What Excites Me About Marketing and Analytics

What excites me about marketing and analytics? Two things.

Hooked on Learning

The first is the same thing that excites a new born baby, a child at Disneyland, a new parent and anybody who has experienced the thrill of discovery – I love learning something new every day.

The brain rewards comprehension with a squirt of dopamine. It’s the drug of choice for the brain’s pleasure center. Why is learning and understanding rewarded? Evolutionary, my dear Watson. Creatures that get hooked on curiosity learn more, survive more and reproduce more.

Curiosity is my main, driving force. I’m hooked on intellectual stimulation. I want to know.

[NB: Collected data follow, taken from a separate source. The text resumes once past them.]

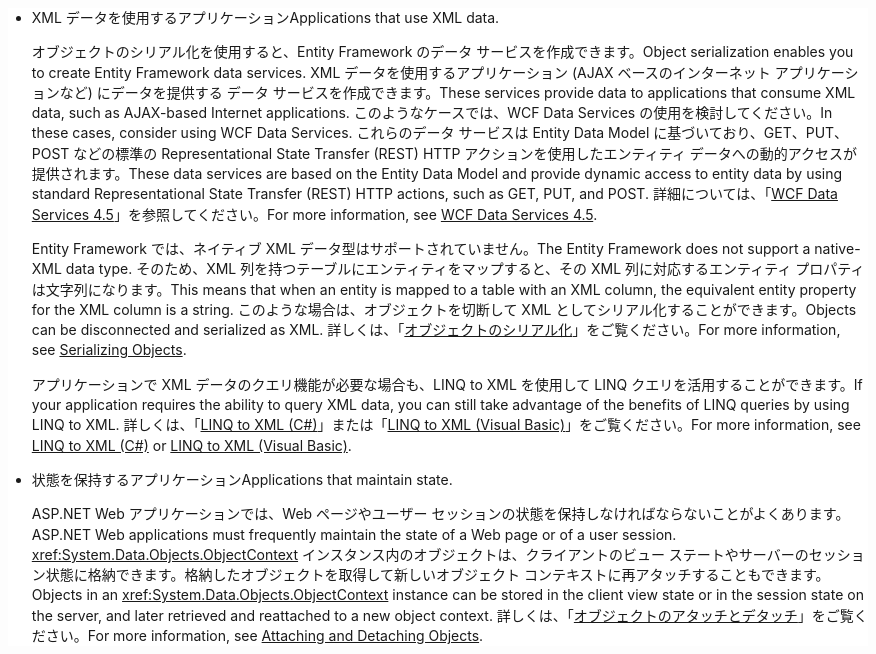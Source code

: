 - <span data-ttu-id="583f6-185">XML データを使用するアプリケーション</span><span class="sxs-lookup"><span data-stu-id="583f6-185">Applications that use XML data.</span></span>  

  <span data-ttu-id="583f6-186">オブジェクトのシリアル化を使用すると、Entity Framework のデータ サービスを作成できます。</span><span class="sxs-lookup"><span data-stu-id="583f6-186">Object serialization enables you to create Entity Framework data services.</span></span> <span data-ttu-id="583f6-187">XML データを使用するアプリケーション (AJAX ベースのインターネット アプリケーションなど) にデータを提供する  データ サービスを作成できます。</span><span class="sxs-lookup"><span data-stu-id="583f6-187">These services provide data to applications that consume XML data, such as AJAX-based Internet applications.</span></span> <span data-ttu-id="583f6-188">このようなケースでは、WCF Data Services の使用を検討してください。</span><span class="sxs-lookup"><span data-stu-id="583f6-188">In these cases, consider using WCF Data Services.</span></span> <span data-ttu-id="583f6-189">これらのデータ サービスは Entity Data Model に基づいており、GET、PUT、POST などの標準の Representational State Transfer (REST) HTTP アクションを使用したエンティティ データへの動的アクセスが提供されます。</span><span class="sxs-lookup"><span data-stu-id="583f6-189">These data services are based on the Entity Data Model and provide dynamic access to entity data by using standard Representational State Transfer (REST) HTTP actions, such as GET, PUT, and POST.</span></span> <span data-ttu-id="583f6-190">詳細については、「[WCF Data Services 4.5](../../wcf/index.md)」を参照してください。</span><span class="sxs-lookup"><span data-stu-id="583f6-190">For more information, see [WCF Data Services 4.5](../../wcf/index.md).</span></span>  
  
  <span data-ttu-id="583f6-191">Entity Framework では、ネイティブ XML データ型はサポートされていません。</span><span class="sxs-lookup"><span data-stu-id="583f6-191">The Entity Framework does not support a native-XML data type.</span></span> <span data-ttu-id="583f6-192">そのため、XML 列を持つテーブルにエンティティをマップすると、その XML 列に対応するエンティティ プロパティは文字列になります。</span><span class="sxs-lookup"><span data-stu-id="583f6-192">This means that when an entity is mapped to a table with an XML column, the equivalent entity property for the XML column is a string.</span></span> <span data-ttu-id="583f6-193">このような場合は、オブジェクトを切断して XML としてシリアル化することができます。</span><span class="sxs-lookup"><span data-stu-id="583f6-193">Objects can be disconnected and serialized as XML.</span></span> <span data-ttu-id="583f6-194">詳しくは、「[オブジェクトのシリアル化](/previous-versions/dotnet/netframework-4.0/bb738446(v=vs.100))」をご覧ください。</span><span class="sxs-lookup"><span data-stu-id="583f6-194">For more information, see [Serializing Objects](/previous-versions/dotnet/netframework-4.0/bb738446(v=vs.100)).</span></span>  
  
  <span data-ttu-id="583f6-195">アプリケーションで XML データのクエリ機能が必要な場合も、LINQ to XML を使用して LINQ クエリを活用することができます。</span><span class="sxs-lookup"><span data-stu-id="583f6-195">If your application requires the ability to query XML data, you can still take advantage of the benefits of LINQ queries by using LINQ to XML.</span></span> <span data-ttu-id="583f6-196">詳しくは、「[LINQ to XML (C#)](../../../../standard/linq/linq-xml-overview.md)」または「[LINQ to XML (Visual Basic)](../../../../standard/linq/linq-xml-overview.md)」をご覧ください。</span><span class="sxs-lookup"><span data-stu-id="583f6-196">For more information, see [LINQ to XML (C#)](../../../../standard/linq/linq-xml-overview.md) or [LINQ to XML (Visual Basic)](../../../../standard/linq/linq-xml-overview.md).</span></span>  
  
- <span data-ttu-id="583f6-197">状態を保持するアプリケーション</span><span class="sxs-lookup"><span data-stu-id="583f6-197">Applications that maintain state.</span></span>  

  <span data-ttu-id="583f6-198">ASP.NET Web アプリケーションでは、Web ページやユーザー セッションの状態を保持しなければならないことがよくあります。</span><span class="sxs-lookup"><span data-stu-id="583f6-198">ASP.NET Web applications must frequently maintain the state of a Web page or of a user session.</span></span> <span data-ttu-id="583f6-199"><xref:System.Data.Objects.ObjectContext> インスタンス内のオブジェクトは、クライアントのビュー ステートやサーバーのセッション状態に格納できます。格納したオブジェクトを取得して新しいオブジェクト コンテキストに再アタッチすることもできます。</span><span class="sxs-lookup"><span data-stu-id="583f6-199">Objects in an <xref:System.Data.Objects.ObjectContext> instance can be stored in the client view state or in the session state on the server, and later retrieved and reattached to a new object context.</span></span> <span data-ttu-id="583f6-200">詳しくは、「[オブジェクトのアタッチとデタッチ](/previous-versions/dotnet/netframework-4.0/bb896271(v=vs.100))」をご覧ください。</span><span class="sxs-lookup"><span data-stu-id="583f6-200">For more information, see [Attaching and Detaching Objects](/previous-versions/dotnet/netframework-4.0/bb896271(v=vs.100)).</span></span>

So, when I tripped over the Internet in 1993 and saw Mosaic (the first graphical browser) for the first time, my mind got drenched with dopamine from all the possibilities I could envisage:

            Access to info about anything from anywhere

            Marketing changing from push to pull

            People forming like-minded groups on the fly

            Brands depending on the goodwill of their customers

            Competitive analysis available at the click of a button

It all added up to the marketing person in me wanting to tell a persuasive story from start to finish to any who had been enticed to listen. A logical, cogent sequence of evidence to prove how my offering provided value for money, and was a good choice for the prospective customer.

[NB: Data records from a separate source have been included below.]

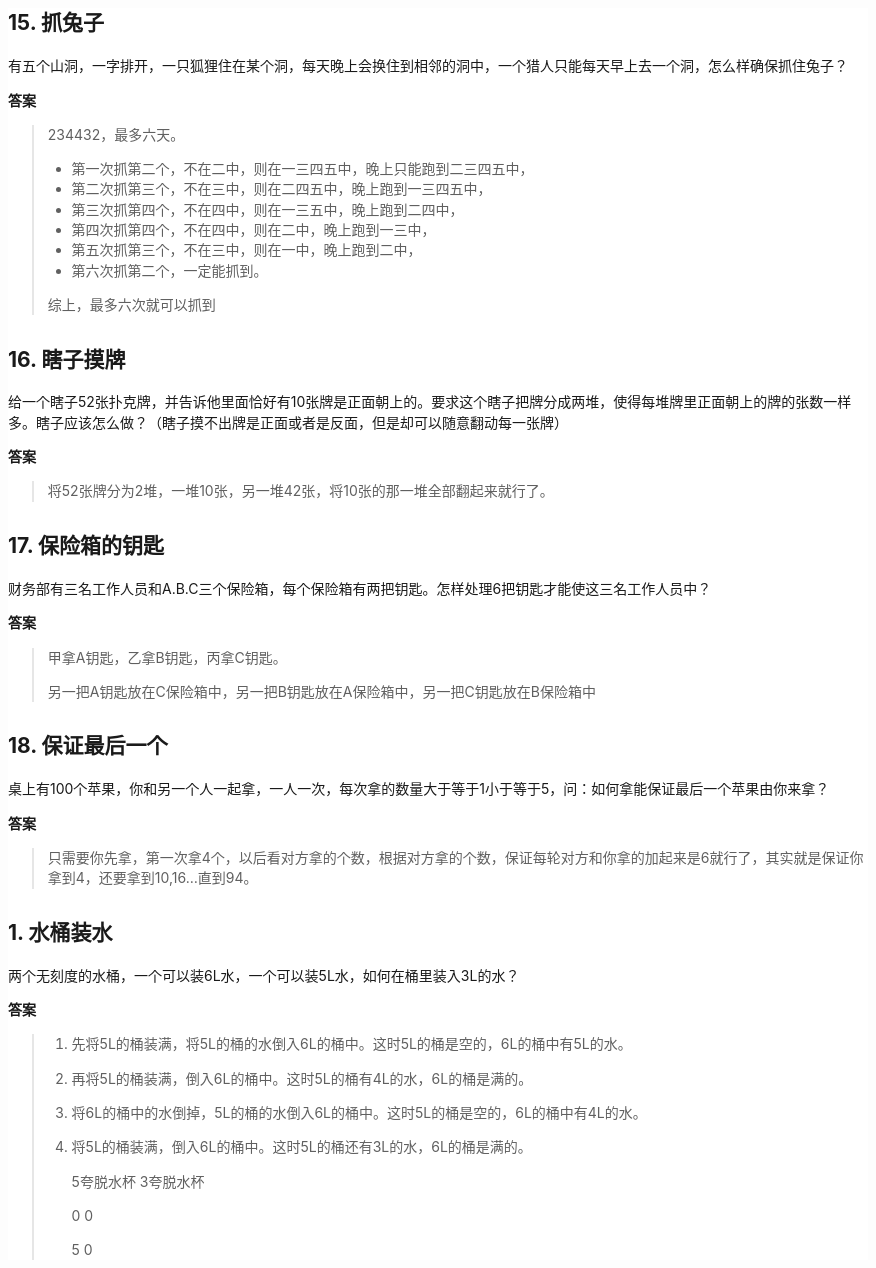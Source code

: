 ## 15. 抓兔子

有五个山洞，一字排开，一只狐狸住在某个洞，每天晚上会换住到相邻的洞中，一个猎人只能每天早上去一个洞，怎么样确保抓住兔子？

**答案**

> 234432，最多六天。
>
> - 第一次抓第二个，不在二中，则在一三四五中，晚上只能跑到二三四五中，
> - 第二次抓第三个，不在三中，则在二四五中，晚上跑到一三四五中，
> - 第三次抓第四个，不在四中，则在一三五中，晚上跑到二四中，
> - 第四次抓第四个，不在四中，则在二中，晚上跑到一三中，
> - 第五次抓第三个，不在三中，则在一中，晚上跑到二中，
> - 第六次抓第二个，一定能抓到。
>
> 综上，最多六次就可以抓到



## 16. 瞎子摸牌

给一个瞎子52张扑克牌，并告诉他里面恰好有10张牌是正面朝上的。要求这个瞎子把牌分成两堆，使得每堆牌里正面朝上的牌的张数一样多。瞎子应该怎么做？（瞎子摸不出牌是正面或者是反面，但是却可以随意翻动每一张牌）

**答案**

> 将52张牌分为2堆，一堆10张，另一堆42张，将10张的那一堆全部翻起来就行了。

## 17. 保险箱的钥匙

财务部有三名工作人员和A.B.C三个保险箱，每个保险箱有两把钥匙。怎样处理6把钥匙才能使这三名工作人员中？

**答案**

> 甲拿A钥匙，乙拿B钥匙，丙拿C钥匙。
>
> 另一把A钥匙放在C保险箱中，另一把B钥匙放在A保险箱中，另一把C钥匙放在B保险箱中

## 18. 保证最后一个

桌上有100个苹果，你和另一个人一起拿，一人一次，每次拿的数量大于等于1小于等于5，问：如何拿能保证最后一个苹果由你来拿？

**答案**

> 只需要你先拿，第一次拿4个，以后看对方拿的个数，根据对方拿的个数，保证每轮对方和你拿的加起来是6就行了，其实就是保证你拿到4，还要拿到10,16…直到94。



## 1. 水桶装水

两个无刻度的水桶，一个可以装6L水，一个可以装5L水，如何在桶里装入3L的水？

**答案**

> 1. 先将5L的桶装满，将5L的桶的水倒入6L的桶中。这时5L的桶是空的，6L的桶中有5L的水。
>
> 2. 再将5L的桶装满，倒入6L的桶中。这时5L的桶有4L的水，6L的桶是满的。
>
> 3. 将6L的桶中的水倒掉，5L的桶的水倒入6L的桶中。这时5L的桶是空的，6L的桶中有4L的水。
>
> 4. 将5L的桶装满，倒入6L的桶中。这时5L的桶还有3L的水，6L的桶是满的。
>
>    5夸脱水杯      3夸脱水杯
>
>    0             		0
>
>    5             		0
>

I am excited about marketing analytics because, even after all of the above science fiction stuff has come to pass, there are still new things to learn every day.

There are new sources of customer engagement data:

            Social

            Mobile

            Apps

            Digital Signage

            Retail

            Etc.

There are new tools for integrating that data

            Master Data management

            Enterprise Data Warehousing

            Visualization

            Predictive Analytics

            Big Data (MapReduce, Hadoop, etc.)

            Dynamic Marketing Response

            Everything in the Cloud

There are young, sharp minds putting two and two together and coming up and seven and I love that.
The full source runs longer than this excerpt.